[Opening Data extract section]
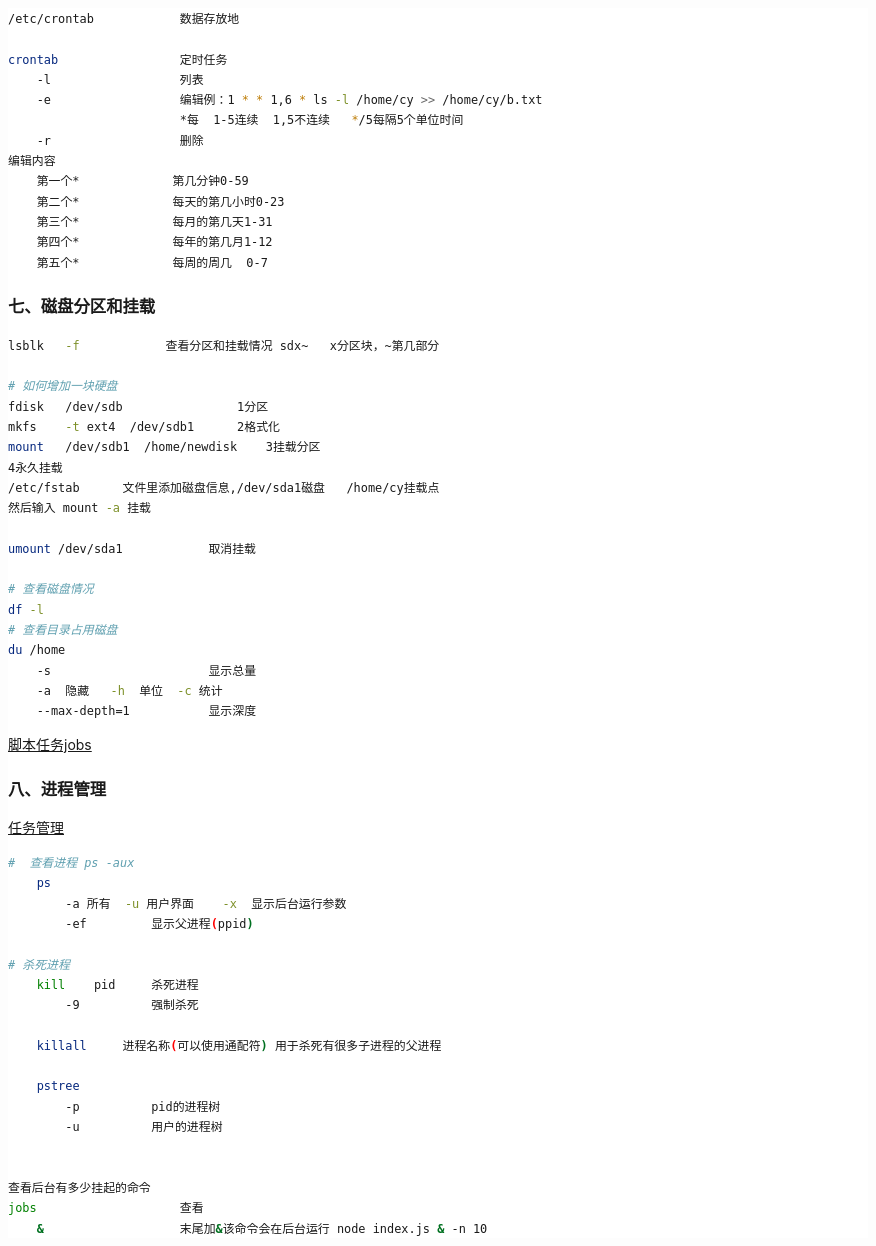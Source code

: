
 ```bash
/etc/crontab            数据存放地

crontab                 定时任务
    -l                  列表
    -e                  编辑例：1 * * 1,6 * ls -l /home/cy >> /home/cy/b.txt
                        *每  1-5连续  1,5不连续   */5每隔5个单位时间
    -r                  删除
编辑内容
    第一个*             第几分钟0-59
    第二个*             每天的第几小时0-23
    第三个*             每月的第几天1-31
    第四个*             每年的第几月1-12
    第五个*             每周的周几  0-7
```

### 七、磁盘分区和挂载

```bash
lsblk   -f            查看分区和挂载情况 sdx~   x分区块，~第几部分

# 如何增加一块硬盘
fdisk   /dev/sdb                1分区
mkfs    -t ext4  /dev/sdb1      2格式化
mount   /dev/sdb1  /home/newdisk    3挂载分区
4永久挂载
/etc/fstab      文件里添加磁盘信息,/dev/sda1磁盘   /home/cy挂载点
然后输入 mount -a 挂载

umount /dev/sda1            取消挂载

# 查看磁盘情况
df -l
# 查看目录占用磁盘
du /home
    -s                      显示总量
    -a  隐藏   -h  单位  -c 统计
    --max-depth=1           显示深度
```

[脚本任务jobs](https://www.cnblogs.com/kaituorensheng/p/3980334.html)

### 八、进程管理

[任务管理](https://www.cnblogs.com/kaituorensheng/p/3980334.html#_label6)

```bash
#  查看进程 ps -aux
    ps
        -a 所有  -u 用户界面    -x  显示后台运行参数
        -ef         显示父进程(ppid)

# 杀死进程
    kill    pid     杀死进程
        -9          强制杀死

    killall     进程名称(可以使用通配符) 用于杀死有很多子进程的父进程

    pstree
        -p          pid的进程树
        -u          用户的进程树


查看后台有多少挂起的命令
jobs                    查看
    &                   末尾加&该命令会在后台运行 node index.js & -n 10
```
[Closing Data extract section]
▶ [How to complete this task]:
Go through the records and count the lines that include "https", then give only that number.

▶ [Exercise answer]:
2